Many of the current research models focus on understanding the hypoxia and the ER stress signaling based on steady state models utilizing a single arbitrary time of exposure. This approach does not take into account that the signaling pathways are dynamic and often changing. Furthermore, although HIFs, PERK, and IRE1 are crucial regulators of these cellular responses, their activities are accompanied by the genome-wide reprograming of the transcriptional and translational pathways. Hence, the studies focusing on analyzing the time-related profiles of the development of these signaling pathways, especially in a genome-wide context, will dramatically enhance our understanding of the crosstalk between these complex pathways. Although such approaches are very challenging, the development and increased availability of the next generation sequencing techniques, including single cell sequencing [318,319], should help to overcome these above-mentioned limitations.

A large fraction of the hypoxia-related research is solely based on use of hypoxia mimetics that function by preventing HIF-α subunit degradation in order to activate HIF signaling [320,321]. However, these compounds provide only a limited insight into the complexity of the changes in the cellular transcriptome, proteome, and metabolism that occur during hypoxia. Clearly, results that have been obtained in these models need be verified in limited oxygen conditions. Similarly, although ER homeostasis can be disturbed by many pharmacological ER stressors, depending on their mechanism of action, dosage, and time of exposure, the course of the UPR and the cell’s fate will differ [141,163,322]. Taken together, although the chemical approaches to mimic the hypoxia-related activation of UPR can be used, their utility remains limited, and it should always require more physiological validations.
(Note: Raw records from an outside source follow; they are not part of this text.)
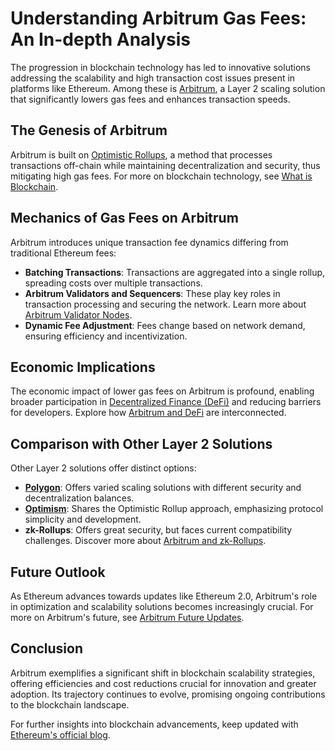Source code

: # Understanding Arbitrum Gas Fees: An In-depth Analysis

The progression in blockchain technology has led to innovative solutions addressing the scalability and high transaction cost issues present in platforms like Ethereum. Among these is [Arbitrum](https://offchainlabs.com/arbitrum), a Layer 2 scaling solution that significantly lowers gas fees and enhances transaction speeds.

## The Genesis of Arbitrum

Arbitrum is built on [Optimistic Rollups](https://arbitrum.io/technology/), a method that processes transactions off-chain while maintaining decentralization and security, thus mitigating high gas fees. For more on blockchain technology, see [What is Blockchain](https://www.license-token.com/wiki/what-is-blockchain).

## Mechanics of Gas Fees on Arbitrum

Arbitrum introduces unique transaction fee dynamics differing from traditional Ethereum fees:

- **Batching Transactions**: Transactions are aggregated into a single rollup, spreading costs over multiple transactions.
- **Arbitrum Validators and Sequencers**: These play key roles in transaction processing and securing the network. Learn more about [Arbitrum Validator Nodes](https://www.license-token.com/wiki/arbitrum-validator-nodes).
- **Dynamic Fee Adjustment**: Fees change based on network demand, ensuring efficiency and incentivization.

## Economic Implications

The economic impact of lower gas fees on Arbitrum is profound, enabling broader participation in [Decentralized Finance (DeFi)](https://ethereum.org/en/defi/) and reducing barriers for developers. Explore how [Arbitrum and DeFi](https://www.license-token.com/wiki/arbitrum-de-fi) are interconnected.

## Comparison with Other Layer 2 Solutions

Other Layer 2 solutions offer distinct options:

- **[Polygon](https://polygon.technology/)**: Offers varied scaling solutions with different security and decentralization balances.
- **[Optimism](https://optimism.io/)**: Shares the Optimistic Rollup approach, emphasizing protocol simplicity and development.
- **zk-Rollups**: Offers great security, but faces current compatibility challenges. Discover more about [Arbitrum and zk-Rollups](https://www.license-token.com/wiki/arbitrum-and-zk-rollups).

## Future Outlook

As Ethereum advances towards updates like Ethereum 2.0, Arbitrum's role in optimization and scalability solutions becomes increasingly crucial. For more on Arbitrum's future, see [Arbitrum Future Updates](https://www.license-token.com/wiki/arbitrum-future-updates).

## Conclusion

Arbitrum exemplifies a significant shift in blockchain scalability strategies, offering efficiencies and cost reductions crucial for innovation and greater adoption. Its trajectory continues to evolve, promising ongoing contributions to the blockchain landscape.

For further insights into blockchain advancements, keep updated with [Ethereum's official blog](https://blog.ethereum.org/).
Nevertheless, the recent development of hypoxia-responsive nanoparticles that selectively release their cargo under hypoxic conditions in the TME [323,324] provides a perspective for the specific delivery of the UPR branches inhibitors including 4µ8C for IRE1 [325,326], ISRIB for PERK [327], or Ceapins for ATF6 [328]. This approach would provide an excellent mechanism for the selective analysis of these pathway functions in the context of the hypoxic TME.

Tumor angiogenesis relies on non-malignant endothelial cells that receive the signals from the cancer cells and are also subject to cellular insults such as hypoxia and UPR activation [46]. Furthermore, the oncogenic transformations of the malignant cells often blunt the meaning of the signaling pathways, and thus, more research in non-malignant cells is needed to obtain proper insight into both the UPR and the cellular response to hypoxia. Although the past decade has resulted in defining the complex, novel non-coding RNA based regulatory networks that modulate both hypoxia and the UPR [36,44,89,123,163,200,290,329,330,331,332,333,334,335], we are just to beginning to appreciate their role in modulating the TME.

Taken together, depending on the cancer type, the importance of both hypoxia and UPR signaling in the disease aggressiveness, progression, and therapy often differ. Some of these contradictions are the consequence of oncogenic transformations, whereas the others result from different experimental approaches that the researchers are using (oxygen concentration, time of hypoxic exposure, and cyclic hypoxia). Unfortunately, there is no good solution to this problem other than effectively developing more relevant cancer specific 3-D models and dynamic conditions in order to gain a better understanding of the means by which cancers avoid apoptosis or immune responses through their modulation of the UPR pathways.